Goal of the exercise -
Set every line of the data down again exactly, and keep the pictures out.

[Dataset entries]
··········

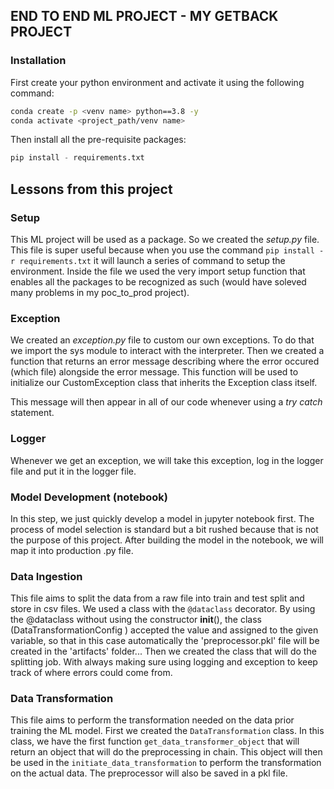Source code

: ## END TO END ML PROJECT - MY GETBACK PROJECT
### Installation
First create your python environment and activate it using the following command: 
```bash
conda create -p <venv name> python==3.8 -y
conda activate <project_path/venv name>
```

Then install all the pre-requisite packages:
```python
pip install - requirements.txt
```

## Lessons from this project

### Setup
This ML project will be used as a package. So we created the *setup.py* file. This file is super useful because when you use the command `pip install -r requirements.txt` it will launch a series of command to setup the environment. Inside the file we used the very import setup function that enables all the packages to be recognized as such (would have soleved many problems in my poc_to_prod project).

### Exception
We created an *exception.py* file to custom our own exceptions. To do that we import the sys module to interact with the interpreter.
Then we created a function that returns an error message describing where the error occured (which file) alongside the error message. This function will be used to initialize our CustomException class that inherits the Exception class itself.

This message will then appear in all of our code whenever using a *try catch* statement. 

### Logger
Whenever we get an exception, we will take this exception, log in the logger file and put it in the logger file.

### Model Development (notebook)
In this step, we just quickly develop a model in jupyter notebook first. The process of model selection is standard but a bit rushed because that is not the purpose of this project. After building the model in the notebook, we will map it into production .py file.

### Data Ingestion
This file aims to split the data from a raw file into train and test split and store in csv files. We used a class with the `@dataclass` decorator. 
By using the @dataclass without using the constructor __init__(), the class (DataTransformationConfig ) accepted the value and assigned to the given variable, so that in this case automatically the 'preprocessor.pkl' file will be created in the 'artifacts' folder... 
Then we created the class that will do the splitting job. With always making sure using logging and exception to keep track of where errors could come from.



### Data Transformation
This file aims to perform the transformation needed on the data prior training the ML model. First we created the `DataTransformation` class. In this class, we have the first function `get_data_transformer_object` that will return an object that will do the preprocessing in chain. This object will then be used in the `initiate_data_transformation` to perform the transformation on the actual data. The preprocessor will also be saved in a pkl file.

··········

Answer for this exercise -
Source code

: ## END TO END ML PROJECT - MY GETBACK PROJECT
### Installation
First create your python environment and activate it using the following command: 
```bash
conda create -p <venv name> python==3.8 -y
conda activate <project_path/venv name>
```

Then install all the pre-requisite packages:
```python
pip install - requirements.txt
```

## Lessons from this project

### Setup
This ML project will be used as a package. So we created the *setup.py* file. This file is super useful because when you use the command `pip install -r requirements.txt` it will launch a series of command to setup the environment. Inside the file we used the very import setup function that enables all the packages to be recognized as such (would have soleved many problems in my poc_to_prod project).

### Exception
We created an *exception.py* file to custom our own exceptions. To do that we import the sys module to interact with the interpreter.
Then we created a function that returns an error message describing where the error occured (which file) alongside the error message. This function will be used to initialize our CustomException class that inherits the Exception class itself.

This message will then appear in all of our code whenever using a *try catch* statement. 

### Logger
Whenever we get an exception, we will take this exception, log in the logger file and put it in the logger file.

### Model Development (notebook)
In this step, we just quickly develop a model in jupyter notebook first. The process of model selection is standard but a bit rushed because that is not the purpose of this project. After building the model in the notebook, we will map it into production .py file.

### Data Ingestion
This file aims to split the data from a raw file into train and test split and store in csv files. We used a class with the `@dataclass` decorator. 
By using the @dataclass without using the constructor __init__(), the class (DataTransformationConfig ) accepted the value and assigned to the given variable, so that in this case automatically the 'preprocessor.pkl' file will be created in the 'artifacts' folder... 
Then we created the class that will do the splitting job. With always making sure using logging and exception to keep track of where errors could come from.



### Data Transformation
This file aims to perform the transformation needed on the data prior training the ML model. First we created the `DataTransformation` class. In this class, we have the first function `get_data_transformer_object` that will return an object that will do the preprocessing in chain. This object will then be used in the `initiate_data_transformation` to perform the transformation on the actual data. The preprocessor will also be saved in a pkl file.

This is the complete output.